Meals and Entertainment Tax Deductions For Business Owners
October 8th, 2013 by Bryan Brown
As small business owners, we understand that our jobs expand way beyond just the confines of our own office. Many times, we must reach out to existing or potential clients through a lunch, dinner or other form of less-formal business meetings. While it’s nice to get out from behind the desk every once and awhile there is one problem with this: client meals can be expensive! Whether you’re traveling overseas to do business in China or are simply chatting with someone at a local restaurant, business related entertainment and meals can really add up. Fortunately small businesses don’t have to foot the entire bill for these meetings. In an effort to promote business dealings and relations, the IRS actually offers 50% tax deductions, on meal and entertainment expenses. However, to get these large deductions, you’re going to have abide by the IRS guidelines. We wanted to explain them in a little more detail:
The Expenses Must Be “Ordinary and Necessary”
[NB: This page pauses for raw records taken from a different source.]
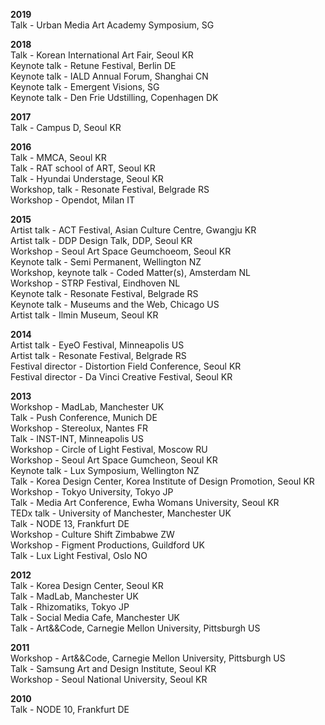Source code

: **2019**  
Talk - Urban Media Art Academy Symposium, SG    

**2018**  
Talk - Korean International Art Fair, Seoul KR  
Keynote talk - Retune Festival, Berlin DE  
Keynote talk - IALD Annual Forum, Shanghai CN  
Keynote talk - Emergent Visions, SG  
Keynote talk - Den Frie Udstilling, Copenhagen DK  

**2017**  
Talk - Campus D, Seoul KR  

**2016**  
Talk - MMCA, Seoul KR  
Talk - RAT school of ART, Seoul KR  
Talk - Hyundai Understage, Seoul KR  
Workshop, talk - Resonate Festival, Belgrade RS  
Workshop - Opendot, Milan IT  

**2015**  
Artist talk - ACT Festival, Asian Culture Centre, Gwangju KR  
Artist talk - DDP Design Talk, DDP, Seoul KR  
Workshop - Seoul Art Space Geumchoeom, Seoul KR  
Keynote talk - Semi Permanent, Wellington NZ  
Workshop, keynote talk - Coded Matter(s), Amsterdam NL  
Workshop - STRP Festival, Eindhoven NL  
Keynote talk - Resonate Festival, Belgrade RS  
Keynote talk - Museums and the Web, Chicago US  
Artist talk - Ilmin Museum, Seoul KR  

**2014**  
Artist talk - EyeO Festival, Minneapolis US  
Artist talk - Resonate Festival, Belgrade RS  
Festival director - Distortion Field Conference, Seoul KR  
Festival director - Da Vinci Creative Festival, Seoul KR  

**2013**  
Workshop - MadLab, Manchester UK  
Talk - Push Conference, Munich DE  
Workshop - Stereolux, Nantes FR  
Talk - INST-INT, Minneapolis US  
Workshop - Circle of Light Festival, Moscow RU  
Workshop - Seoul Art Space Gumcheon, Seoul KR  
Keynote talk - Lux Symposium, Wellington NZ  
Talk - Korea Design Center, Korea Institute of Design Promotion, Seoul KR  
Workshop - Tokyo University, Tokyo JP  
Talk - Media Art Conference, Ewha Womans University, Seoul KR  
TEDx talk - University of Manchester, Manchester UK  
Talk - NODE 13, Frankfurt DE  
Workshop - Culture Shift Zimbabwe ZW  
Workshop - Figment Productions, Guildford UK  
Talk - Lux Light Festival, Oslo NO  

**2012**  
Talk - Korea Design Center, Seoul KR  
Talk - MadLab, Manchester UK  
Talk - Rhizomatiks, Tokyo JP  
Talk - Social Media Cafe, Manchester UK  
Talk - Art&&Code, Carnegie Mellon University, Pittsburgh US  

**2011**  
Workshop - Art&&Code, Carnegie Mellon University, Pittsburgh US  
Talk - Samsung Art and Design Institute, Seoul KR  
Workshop - Seoul National University, Seoul KR  

**2010**  
Talk - NODE 10, Frankfurt DE  
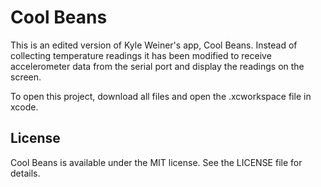 # Cool Beans

This is an edited version of Kyle Weiner's app, Cool Beans. Instead of collecting temperature readings it has been modified to receive accelerometer data from the serial port and display the readings on the screen.

To open this project, download all files and open the .xcworkspace file in xcode.

## License

Cool Beans is available under the MIT license. See the LICENSE file for details.
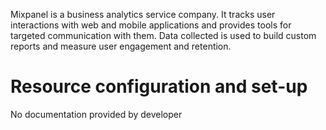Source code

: Mixpanel is a business analytics service company. It tracks user interactions with web and mobile applications and
provides tools for targeted communication with them. Data collected is used to build custom reports and measure user
engagement and retention. 

# Resource configuration and set-up

No documentation provided by developer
If this phrase seems vague, that’s because it is. Basically, your business must be able to show that it’s reasonable for you take out and entertain clients and other businesspeople. A financial planner could make a case that he is required to “wine and dine” clients in order to build a sense of trust. A gas station attendant may have a little bit more trouble making the same kind of case.
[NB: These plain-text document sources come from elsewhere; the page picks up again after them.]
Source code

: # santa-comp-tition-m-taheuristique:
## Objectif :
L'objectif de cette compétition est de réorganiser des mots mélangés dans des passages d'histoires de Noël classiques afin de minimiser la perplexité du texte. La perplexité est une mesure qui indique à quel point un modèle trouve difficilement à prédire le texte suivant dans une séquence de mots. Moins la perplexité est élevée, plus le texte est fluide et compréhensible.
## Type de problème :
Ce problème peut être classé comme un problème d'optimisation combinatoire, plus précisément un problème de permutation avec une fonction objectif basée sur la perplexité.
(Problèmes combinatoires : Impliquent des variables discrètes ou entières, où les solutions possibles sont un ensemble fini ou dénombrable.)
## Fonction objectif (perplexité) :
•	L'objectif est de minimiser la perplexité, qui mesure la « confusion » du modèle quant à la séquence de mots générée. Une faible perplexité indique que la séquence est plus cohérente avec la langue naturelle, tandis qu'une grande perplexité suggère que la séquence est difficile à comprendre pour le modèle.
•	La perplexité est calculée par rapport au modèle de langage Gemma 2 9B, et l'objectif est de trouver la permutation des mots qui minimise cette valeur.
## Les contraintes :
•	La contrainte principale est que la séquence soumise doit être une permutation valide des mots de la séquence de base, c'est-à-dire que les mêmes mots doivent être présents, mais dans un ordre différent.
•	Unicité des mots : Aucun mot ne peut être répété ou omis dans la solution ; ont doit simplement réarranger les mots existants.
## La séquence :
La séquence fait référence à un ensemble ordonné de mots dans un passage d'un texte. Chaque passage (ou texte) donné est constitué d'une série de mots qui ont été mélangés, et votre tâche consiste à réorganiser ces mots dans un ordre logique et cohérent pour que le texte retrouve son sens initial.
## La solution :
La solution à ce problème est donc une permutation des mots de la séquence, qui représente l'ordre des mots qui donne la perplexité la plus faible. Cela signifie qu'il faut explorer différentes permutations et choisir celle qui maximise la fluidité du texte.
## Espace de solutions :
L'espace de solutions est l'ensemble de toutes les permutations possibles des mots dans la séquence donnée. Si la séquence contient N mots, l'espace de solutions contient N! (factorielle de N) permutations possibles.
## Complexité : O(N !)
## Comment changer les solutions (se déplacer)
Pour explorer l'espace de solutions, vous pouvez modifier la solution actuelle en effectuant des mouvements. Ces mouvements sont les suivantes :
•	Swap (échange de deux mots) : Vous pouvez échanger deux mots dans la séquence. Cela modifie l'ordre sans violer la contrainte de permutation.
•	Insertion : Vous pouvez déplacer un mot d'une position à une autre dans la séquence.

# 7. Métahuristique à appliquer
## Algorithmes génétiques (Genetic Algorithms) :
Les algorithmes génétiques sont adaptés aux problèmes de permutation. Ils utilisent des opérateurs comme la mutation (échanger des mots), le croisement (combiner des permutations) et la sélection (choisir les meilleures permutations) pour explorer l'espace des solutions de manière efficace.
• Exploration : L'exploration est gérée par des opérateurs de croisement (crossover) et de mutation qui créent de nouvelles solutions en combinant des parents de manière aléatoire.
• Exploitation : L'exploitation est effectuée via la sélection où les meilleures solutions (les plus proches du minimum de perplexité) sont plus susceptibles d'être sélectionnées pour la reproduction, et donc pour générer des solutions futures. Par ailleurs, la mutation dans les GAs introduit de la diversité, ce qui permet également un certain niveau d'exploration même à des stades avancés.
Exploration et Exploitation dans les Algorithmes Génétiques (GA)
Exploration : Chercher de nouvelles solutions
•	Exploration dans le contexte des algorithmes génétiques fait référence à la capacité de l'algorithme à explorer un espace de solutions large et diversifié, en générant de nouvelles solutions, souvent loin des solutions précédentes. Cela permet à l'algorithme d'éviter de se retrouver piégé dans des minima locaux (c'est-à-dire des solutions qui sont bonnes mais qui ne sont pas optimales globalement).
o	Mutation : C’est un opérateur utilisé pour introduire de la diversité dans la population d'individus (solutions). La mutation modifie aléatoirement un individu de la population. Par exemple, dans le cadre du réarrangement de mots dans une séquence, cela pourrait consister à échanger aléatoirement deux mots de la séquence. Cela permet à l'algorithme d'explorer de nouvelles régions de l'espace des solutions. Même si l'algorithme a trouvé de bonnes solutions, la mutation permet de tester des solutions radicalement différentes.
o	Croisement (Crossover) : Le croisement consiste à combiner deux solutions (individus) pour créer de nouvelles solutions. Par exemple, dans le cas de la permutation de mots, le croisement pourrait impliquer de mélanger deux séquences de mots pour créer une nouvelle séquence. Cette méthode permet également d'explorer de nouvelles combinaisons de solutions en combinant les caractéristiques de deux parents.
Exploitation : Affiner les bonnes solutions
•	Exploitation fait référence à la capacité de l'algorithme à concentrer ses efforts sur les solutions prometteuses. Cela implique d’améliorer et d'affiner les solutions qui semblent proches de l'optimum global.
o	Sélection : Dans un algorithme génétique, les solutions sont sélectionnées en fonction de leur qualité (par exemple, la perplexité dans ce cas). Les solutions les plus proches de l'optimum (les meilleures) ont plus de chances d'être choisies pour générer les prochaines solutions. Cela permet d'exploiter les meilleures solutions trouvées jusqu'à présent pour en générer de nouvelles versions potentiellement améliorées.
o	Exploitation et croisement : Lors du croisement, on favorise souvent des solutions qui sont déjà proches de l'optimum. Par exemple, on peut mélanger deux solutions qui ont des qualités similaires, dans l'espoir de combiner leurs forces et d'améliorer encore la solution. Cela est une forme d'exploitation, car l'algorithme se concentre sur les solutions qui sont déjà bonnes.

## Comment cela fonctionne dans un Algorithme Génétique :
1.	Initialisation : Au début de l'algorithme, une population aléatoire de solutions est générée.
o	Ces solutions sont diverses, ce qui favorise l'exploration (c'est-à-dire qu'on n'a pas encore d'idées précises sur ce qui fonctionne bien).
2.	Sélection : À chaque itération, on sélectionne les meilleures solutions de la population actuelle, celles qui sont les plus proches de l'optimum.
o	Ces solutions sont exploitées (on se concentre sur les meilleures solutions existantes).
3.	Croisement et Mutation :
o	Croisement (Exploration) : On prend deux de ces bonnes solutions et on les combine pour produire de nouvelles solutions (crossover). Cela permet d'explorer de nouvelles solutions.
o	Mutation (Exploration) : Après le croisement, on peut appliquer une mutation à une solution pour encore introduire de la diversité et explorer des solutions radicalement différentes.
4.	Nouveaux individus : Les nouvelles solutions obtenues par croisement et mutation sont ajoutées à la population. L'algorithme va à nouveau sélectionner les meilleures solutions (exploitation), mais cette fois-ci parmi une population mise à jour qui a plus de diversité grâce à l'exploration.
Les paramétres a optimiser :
The Expenses Must Pass The “Directly Related To” Or “Associated With” Tests
It’s not just enough to say that your business has the right to be eating meals with clients. You have to prove that the actual entertainment venues themselves were strictly for business. This is where the “directly related to” and “associated with” tests come into play. Your business meeting must pass one of the two.
The “directly relate to” test is the harder of these two test to pass. This test requires that the primary intention of the meeting was business and that there was some form of business discussion that took place. This would more likely be applied to something like a restaurant meeting between two businessmen who were negotiating a contract. Meals that try to simply boost a relationship would not pass this test.
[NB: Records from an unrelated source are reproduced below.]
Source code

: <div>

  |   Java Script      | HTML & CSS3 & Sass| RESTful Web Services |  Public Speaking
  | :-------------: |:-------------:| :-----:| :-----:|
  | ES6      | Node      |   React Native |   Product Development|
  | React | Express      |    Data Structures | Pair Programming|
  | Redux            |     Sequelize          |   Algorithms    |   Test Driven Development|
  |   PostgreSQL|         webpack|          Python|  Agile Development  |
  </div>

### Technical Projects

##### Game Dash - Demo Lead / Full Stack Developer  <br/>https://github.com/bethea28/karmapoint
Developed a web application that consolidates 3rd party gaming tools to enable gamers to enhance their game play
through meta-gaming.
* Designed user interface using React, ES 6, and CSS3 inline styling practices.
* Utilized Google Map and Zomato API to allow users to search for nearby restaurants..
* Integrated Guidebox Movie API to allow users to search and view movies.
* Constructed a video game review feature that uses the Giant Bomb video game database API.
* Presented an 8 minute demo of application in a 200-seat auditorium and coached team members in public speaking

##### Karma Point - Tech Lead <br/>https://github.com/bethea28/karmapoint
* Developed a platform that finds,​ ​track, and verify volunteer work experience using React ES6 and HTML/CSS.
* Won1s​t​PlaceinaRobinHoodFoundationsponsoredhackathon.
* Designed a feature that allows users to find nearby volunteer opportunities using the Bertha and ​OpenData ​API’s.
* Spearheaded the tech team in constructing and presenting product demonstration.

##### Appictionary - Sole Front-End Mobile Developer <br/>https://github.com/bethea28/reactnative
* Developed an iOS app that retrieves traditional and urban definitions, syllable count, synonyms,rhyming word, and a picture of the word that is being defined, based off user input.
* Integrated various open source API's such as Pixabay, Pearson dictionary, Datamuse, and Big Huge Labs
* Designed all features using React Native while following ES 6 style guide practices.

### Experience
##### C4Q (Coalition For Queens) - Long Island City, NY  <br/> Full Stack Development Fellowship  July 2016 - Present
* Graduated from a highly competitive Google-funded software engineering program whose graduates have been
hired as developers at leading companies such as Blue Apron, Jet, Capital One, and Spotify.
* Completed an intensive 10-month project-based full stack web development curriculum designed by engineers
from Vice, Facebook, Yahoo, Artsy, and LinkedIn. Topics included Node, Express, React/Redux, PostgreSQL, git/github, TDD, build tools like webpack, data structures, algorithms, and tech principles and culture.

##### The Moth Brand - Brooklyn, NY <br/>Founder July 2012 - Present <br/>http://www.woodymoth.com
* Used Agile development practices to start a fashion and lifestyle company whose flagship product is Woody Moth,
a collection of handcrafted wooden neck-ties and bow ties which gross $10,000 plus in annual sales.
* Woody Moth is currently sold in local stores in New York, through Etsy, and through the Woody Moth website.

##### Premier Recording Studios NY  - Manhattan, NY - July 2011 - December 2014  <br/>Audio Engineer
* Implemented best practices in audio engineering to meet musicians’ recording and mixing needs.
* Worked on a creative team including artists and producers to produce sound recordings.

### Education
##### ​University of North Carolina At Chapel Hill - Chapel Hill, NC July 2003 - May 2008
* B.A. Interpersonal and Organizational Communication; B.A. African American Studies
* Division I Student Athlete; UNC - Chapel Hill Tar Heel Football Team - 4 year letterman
The “associated with” test is much easier. This can apply to meetings to meetings that involve some sort of “goodwill” and the main focus doesn’t have to be business-related. This is used for more social events such as parties, tours, and sporting events. Direct business discussion may not be needed as the meeting can simply be an act of good faith to try to strengthen an ongoing relationship. One note, a representative of your firm must actually be at the event in either case. You may not simply comp the client’s meal.
The Expenses Must Be Substantiated
When deducting these expenses in your taxes, guesses of what you spent on each event will not suffice. You must provide hard numbers in order to show the IRS exactly what occurred. This means you must hold onto and file the receipts you get after a meal or entertainment venue. Be sure to keep them well organized and in a safe place. It will save you a lot of hassle come tax time.
Be cautious with how much you spend for each business-related event. Events that are considered “lavish and extravagant” will not qualify for this deduction.
When going on extended trips, the purpose of your visit is taken into consideration. If your trip is mainly for business purposes, the majority of your expenditures will be considered for tax reduction. If you only conduct a little business on an otherwise personal trip, then only the business portion of the trip will be considered. It is very important to differentiate between the two.